### ACTIVITY
Go through the listing below and reproduce it word for word.

------ EXERCISE INPUT

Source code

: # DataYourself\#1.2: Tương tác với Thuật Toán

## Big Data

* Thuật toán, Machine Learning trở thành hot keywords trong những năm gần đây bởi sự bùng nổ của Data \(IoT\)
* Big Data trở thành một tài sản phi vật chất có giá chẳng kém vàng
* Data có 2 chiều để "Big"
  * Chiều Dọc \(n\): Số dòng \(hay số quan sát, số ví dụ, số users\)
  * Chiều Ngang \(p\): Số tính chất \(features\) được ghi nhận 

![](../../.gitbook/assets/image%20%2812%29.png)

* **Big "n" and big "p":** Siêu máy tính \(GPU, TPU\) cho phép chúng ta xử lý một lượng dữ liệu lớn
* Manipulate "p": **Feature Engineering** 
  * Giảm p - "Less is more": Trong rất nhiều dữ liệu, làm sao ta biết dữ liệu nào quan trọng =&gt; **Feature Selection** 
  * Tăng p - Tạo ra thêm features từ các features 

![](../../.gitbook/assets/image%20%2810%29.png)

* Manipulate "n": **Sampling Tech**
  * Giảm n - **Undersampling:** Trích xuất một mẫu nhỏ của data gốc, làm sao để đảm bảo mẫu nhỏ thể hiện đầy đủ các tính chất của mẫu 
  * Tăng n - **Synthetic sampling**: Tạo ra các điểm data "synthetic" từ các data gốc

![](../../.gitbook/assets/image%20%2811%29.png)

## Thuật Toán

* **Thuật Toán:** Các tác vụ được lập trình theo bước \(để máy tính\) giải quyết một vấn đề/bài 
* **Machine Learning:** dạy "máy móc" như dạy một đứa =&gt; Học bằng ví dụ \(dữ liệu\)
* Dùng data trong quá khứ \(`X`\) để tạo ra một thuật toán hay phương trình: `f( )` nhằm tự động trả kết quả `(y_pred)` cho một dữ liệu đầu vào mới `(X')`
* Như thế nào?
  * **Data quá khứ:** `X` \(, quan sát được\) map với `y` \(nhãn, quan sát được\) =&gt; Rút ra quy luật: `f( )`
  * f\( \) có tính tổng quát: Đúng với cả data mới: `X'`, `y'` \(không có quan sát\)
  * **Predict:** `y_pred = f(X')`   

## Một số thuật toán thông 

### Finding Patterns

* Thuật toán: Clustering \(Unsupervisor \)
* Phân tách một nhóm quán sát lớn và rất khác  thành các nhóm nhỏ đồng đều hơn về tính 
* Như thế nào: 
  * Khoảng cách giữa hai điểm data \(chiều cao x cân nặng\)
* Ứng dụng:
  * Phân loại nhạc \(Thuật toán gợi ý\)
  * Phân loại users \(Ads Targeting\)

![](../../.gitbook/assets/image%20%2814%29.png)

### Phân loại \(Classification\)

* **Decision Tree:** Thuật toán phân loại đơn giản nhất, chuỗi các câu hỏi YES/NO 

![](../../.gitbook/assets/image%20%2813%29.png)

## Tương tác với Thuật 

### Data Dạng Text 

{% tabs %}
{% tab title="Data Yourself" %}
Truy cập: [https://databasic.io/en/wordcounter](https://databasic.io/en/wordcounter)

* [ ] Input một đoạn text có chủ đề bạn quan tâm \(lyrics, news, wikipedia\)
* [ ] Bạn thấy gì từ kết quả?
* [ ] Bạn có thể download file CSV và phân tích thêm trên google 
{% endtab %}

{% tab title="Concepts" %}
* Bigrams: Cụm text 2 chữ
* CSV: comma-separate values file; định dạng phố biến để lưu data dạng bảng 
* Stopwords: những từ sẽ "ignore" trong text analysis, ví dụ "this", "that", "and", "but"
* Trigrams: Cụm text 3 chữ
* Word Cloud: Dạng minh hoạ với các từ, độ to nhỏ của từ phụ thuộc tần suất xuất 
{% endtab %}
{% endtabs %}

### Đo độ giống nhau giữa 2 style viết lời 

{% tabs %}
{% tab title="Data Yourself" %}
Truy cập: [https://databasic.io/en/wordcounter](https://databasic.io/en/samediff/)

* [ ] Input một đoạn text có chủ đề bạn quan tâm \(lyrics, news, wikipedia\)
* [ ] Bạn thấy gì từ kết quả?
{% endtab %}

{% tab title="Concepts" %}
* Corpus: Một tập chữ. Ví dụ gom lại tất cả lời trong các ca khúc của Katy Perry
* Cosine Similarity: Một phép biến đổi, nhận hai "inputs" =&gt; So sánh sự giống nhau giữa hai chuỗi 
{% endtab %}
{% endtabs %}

------------

### RESULT BELOW
Source code

: # DataYourself\#1.2: Tương tác với Thuật Toán

## Big Data

* Thuật toán, Machine Learning trở thành hot keywords trong những năm gần đây bởi sự bùng nổ của Data \(IoT\)
* Big Data trở thành một tài sản phi vật chất có giá chẳng kém vàng
* Data có 2 chiều để "Big"
  * Chiều Dọc \(n\): Số dòng \(hay số quan sát, số ví dụ, số users\)
  * Chiều Ngang \(p\): Số tính chất \(features\) được ghi nhận 

![](../../.gitbook/assets/image%20%2812%29.png)

* **Big "n" and big "p":** Siêu máy tính \(GPU, TPU\) cho phép chúng ta xử lý một lượng dữ liệu lớn
* Manipulate "p": **Feature Engineering** 
  * Giảm p - "Less is more": Trong rất nhiều dữ liệu, làm sao ta biết dữ liệu nào quan trọng =&gt; **Feature Selection** 
  * Tăng p - Tạo ra thêm features từ các features 

![](../../.gitbook/assets/image%20%2810%29.png)

* Manipulate "n": **Sampling Tech**
  * Giảm n - **Undersampling:** Trích xuất một mẫu nhỏ của data gốc, làm sao để đảm bảo mẫu nhỏ thể hiện đầy đủ các tính chất của mẫu 
  * Tăng n - **Synthetic sampling**: Tạo ra các điểm data "synthetic" từ các data gốc

![](../../.gitbook/assets/image%20%2811%29.png)

## Thuật Toán

* **Thuật Toán:** Các tác vụ được lập trình theo bước \(để máy tính\) giải quyết một vấn đề/bài 
* **Machine Learning:** dạy "máy móc" như dạy một đứa =&gt; Học bằng ví dụ \(dữ liệu\)
* Dùng data trong quá khứ \(`X`\) để tạo ra một thuật toán hay phương trình: `f( )` nhằm tự động trả kết quả `(y_pred)` cho một dữ liệu đầu vào mới `(X')`
* Như thế nào?
  * **Data quá khứ:** `X` \(, quan sát được\) map với `y` \(nhãn, quan sát được\) =&gt; Rút ra quy luật: `f( )`
  * f\( \) có tính tổng quát: Đúng với cả data mới: `X'`, `y'` \(không có quan sát\)
  * **Predict:** `y_pred = f(X')`   

## Một số thuật toán thông 

### Finding Patterns

* Thuật toán: Clustering \(Unsupervisor \)
* Phân tách một nhóm quán sát lớn và rất khác  thành các nhóm nhỏ đồng đều hơn về tính 
* Như thế nào: 
  * Khoảng cách giữa hai điểm data \(chiều cao x cân nặng\)
* Ứng dụng:
  * Phân loại nhạc \(Thuật toán gợi ý\)
  * Phân loại users \(Ads Targeting\)

![](../../.gitbook/assets/image%20%2814%29.png)

### Phân loại \(Classification\)

* **Decision Tree:** Thuật toán phân loại đơn giản nhất, chuỗi các câu hỏi YES/NO 

![](../../.gitbook/assets/image%20%2813%29.png)

## Tương tác với Thuật 

### Data Dạng Text 

{% tabs %}
{% tab title="Data Yourself" %}
Truy cập: [https://databasic.io/en/wordcounter](https://databasic.io/en/wordcounter)

* [ ] Input một đoạn text có chủ đề bạn quan tâm \(lyrics, news, wikipedia\)
* [ ] Bạn thấy gì từ kết quả?
* [ ] Bạn có thể download file CSV và phân tích thêm trên google 
{% endtab %}

{% tab title="Concepts" %}
* Bigrams: Cụm text 2 chữ
* CSV: comma-separate values file; định dạng phố biến để lưu data dạng bảng 
* Stopwords: những từ sẽ "ignore" trong text analysis, ví dụ "this", "that", "and", "but"
* Trigrams: Cụm text 3 chữ
* Word Cloud: Dạng minh hoạ với các từ, độ to nhỏ của từ phụ thuộc tần suất xuất 
{% endtab %}
{% endtabs %}

### Đo độ giống nhau giữa 2 style viết lời 

{% tabs %}
{% tab title="Data Yourself" %}
Truy cập: [https://databasic.io/en/wordcounter](https://databasic.io/en/samediff/)

* [ ] Input một đoạn text có chủ đề bạn quan tâm \(lyrics, news, wikipedia\)
* [ ] Bạn thấy gì từ kết quả?
{% endtab %}

{% tab title="Concepts" %}
* Corpus: Một tập chữ. Ví dụ gom lại tất cả lời trong các ca khúc của Katy Perry
* Cosine Similarity: Một phép biến đổi, nhận hai "inputs" =&gt; So sánh sự giống nhau giữa hai chuỗi 
{% endtab %}
{% endtabs %}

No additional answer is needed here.